*** Opening of Records ***

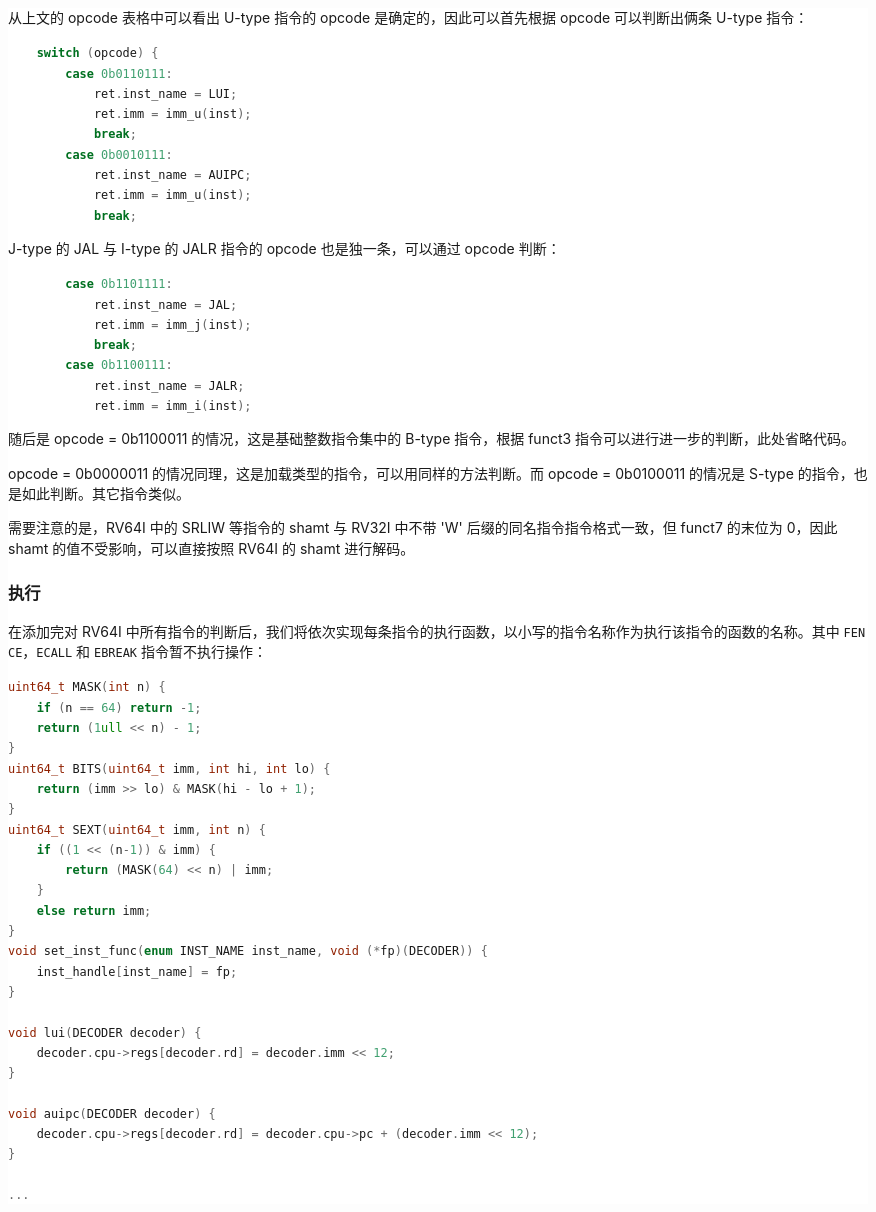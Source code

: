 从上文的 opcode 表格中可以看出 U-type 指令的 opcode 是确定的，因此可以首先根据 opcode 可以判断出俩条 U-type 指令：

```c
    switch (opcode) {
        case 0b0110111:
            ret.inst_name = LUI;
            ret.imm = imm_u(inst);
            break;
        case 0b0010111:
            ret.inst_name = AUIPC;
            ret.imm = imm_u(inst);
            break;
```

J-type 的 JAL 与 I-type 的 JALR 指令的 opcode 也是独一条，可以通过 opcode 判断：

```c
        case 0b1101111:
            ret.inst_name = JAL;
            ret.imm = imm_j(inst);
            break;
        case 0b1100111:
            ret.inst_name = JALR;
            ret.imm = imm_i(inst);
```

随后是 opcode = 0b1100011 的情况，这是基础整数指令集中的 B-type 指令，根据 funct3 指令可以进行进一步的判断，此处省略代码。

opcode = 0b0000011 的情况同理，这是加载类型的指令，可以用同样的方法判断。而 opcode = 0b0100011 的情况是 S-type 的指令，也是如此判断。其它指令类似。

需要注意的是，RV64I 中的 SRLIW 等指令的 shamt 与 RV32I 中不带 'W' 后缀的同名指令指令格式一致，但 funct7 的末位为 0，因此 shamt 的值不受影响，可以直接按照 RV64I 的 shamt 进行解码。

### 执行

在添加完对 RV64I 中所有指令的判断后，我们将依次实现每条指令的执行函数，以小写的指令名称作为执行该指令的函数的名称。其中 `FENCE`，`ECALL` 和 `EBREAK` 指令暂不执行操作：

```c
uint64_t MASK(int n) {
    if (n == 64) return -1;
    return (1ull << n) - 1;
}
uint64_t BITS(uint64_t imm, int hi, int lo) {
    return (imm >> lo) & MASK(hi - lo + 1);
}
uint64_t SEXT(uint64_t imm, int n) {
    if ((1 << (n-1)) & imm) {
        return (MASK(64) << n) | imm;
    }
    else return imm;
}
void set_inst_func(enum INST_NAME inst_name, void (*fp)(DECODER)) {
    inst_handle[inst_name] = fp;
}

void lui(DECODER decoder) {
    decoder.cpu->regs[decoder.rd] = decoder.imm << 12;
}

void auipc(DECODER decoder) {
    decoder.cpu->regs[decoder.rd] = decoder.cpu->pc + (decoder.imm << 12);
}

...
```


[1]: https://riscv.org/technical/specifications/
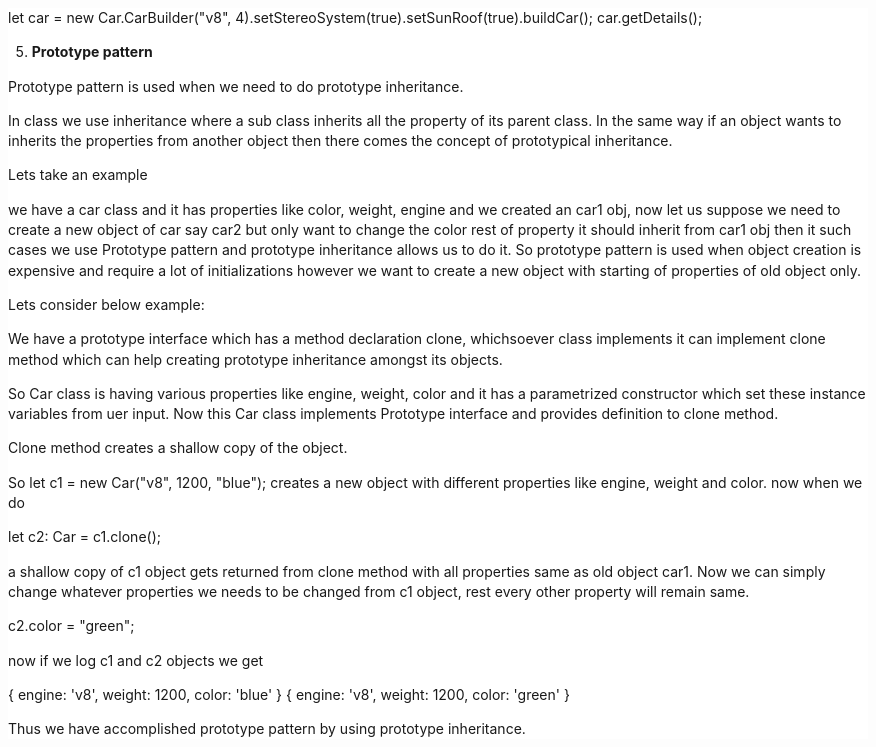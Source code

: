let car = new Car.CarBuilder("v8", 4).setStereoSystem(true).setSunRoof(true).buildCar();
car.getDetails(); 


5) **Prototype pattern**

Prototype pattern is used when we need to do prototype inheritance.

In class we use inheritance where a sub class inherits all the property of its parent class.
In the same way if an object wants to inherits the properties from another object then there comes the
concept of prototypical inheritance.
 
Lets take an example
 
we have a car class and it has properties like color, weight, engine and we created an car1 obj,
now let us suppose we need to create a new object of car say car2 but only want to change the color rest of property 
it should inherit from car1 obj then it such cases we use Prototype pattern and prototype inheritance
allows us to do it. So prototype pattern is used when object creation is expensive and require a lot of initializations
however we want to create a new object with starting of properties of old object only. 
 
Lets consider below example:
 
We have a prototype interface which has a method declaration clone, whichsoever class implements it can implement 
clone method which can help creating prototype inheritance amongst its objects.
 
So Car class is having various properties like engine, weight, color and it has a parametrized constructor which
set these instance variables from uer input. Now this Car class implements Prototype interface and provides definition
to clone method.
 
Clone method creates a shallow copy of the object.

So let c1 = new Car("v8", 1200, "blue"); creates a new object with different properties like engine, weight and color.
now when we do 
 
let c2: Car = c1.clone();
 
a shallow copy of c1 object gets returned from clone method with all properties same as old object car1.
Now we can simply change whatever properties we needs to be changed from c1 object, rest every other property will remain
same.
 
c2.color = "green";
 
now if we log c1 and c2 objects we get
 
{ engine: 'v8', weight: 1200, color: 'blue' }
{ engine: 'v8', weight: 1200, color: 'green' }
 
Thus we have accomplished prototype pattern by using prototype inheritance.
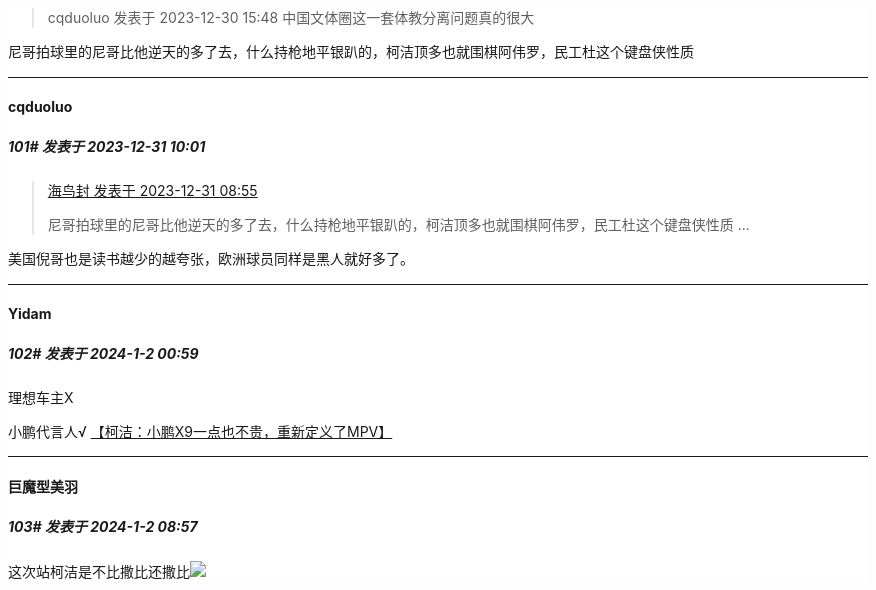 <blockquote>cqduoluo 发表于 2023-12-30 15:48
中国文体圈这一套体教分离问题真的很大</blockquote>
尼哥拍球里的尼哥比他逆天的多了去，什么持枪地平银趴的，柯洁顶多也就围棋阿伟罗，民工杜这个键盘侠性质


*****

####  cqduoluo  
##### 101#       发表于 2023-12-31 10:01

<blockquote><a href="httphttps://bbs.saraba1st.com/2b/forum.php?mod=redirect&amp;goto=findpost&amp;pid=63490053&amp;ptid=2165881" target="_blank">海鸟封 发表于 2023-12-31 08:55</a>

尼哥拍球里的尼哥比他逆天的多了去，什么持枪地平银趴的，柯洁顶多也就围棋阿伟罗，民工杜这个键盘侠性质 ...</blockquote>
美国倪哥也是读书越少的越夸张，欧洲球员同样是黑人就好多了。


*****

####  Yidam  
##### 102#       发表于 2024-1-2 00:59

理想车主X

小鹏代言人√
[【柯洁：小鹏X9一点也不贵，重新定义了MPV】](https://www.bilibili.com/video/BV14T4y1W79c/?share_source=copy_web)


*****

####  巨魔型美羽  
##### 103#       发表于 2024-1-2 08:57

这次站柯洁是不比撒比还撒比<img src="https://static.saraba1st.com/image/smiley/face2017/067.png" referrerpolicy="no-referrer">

*** Close of Records ***

### Task to carry out:
Among the entries above, how many lines contain the string "with"? Only the number should be given.

### Solution:
3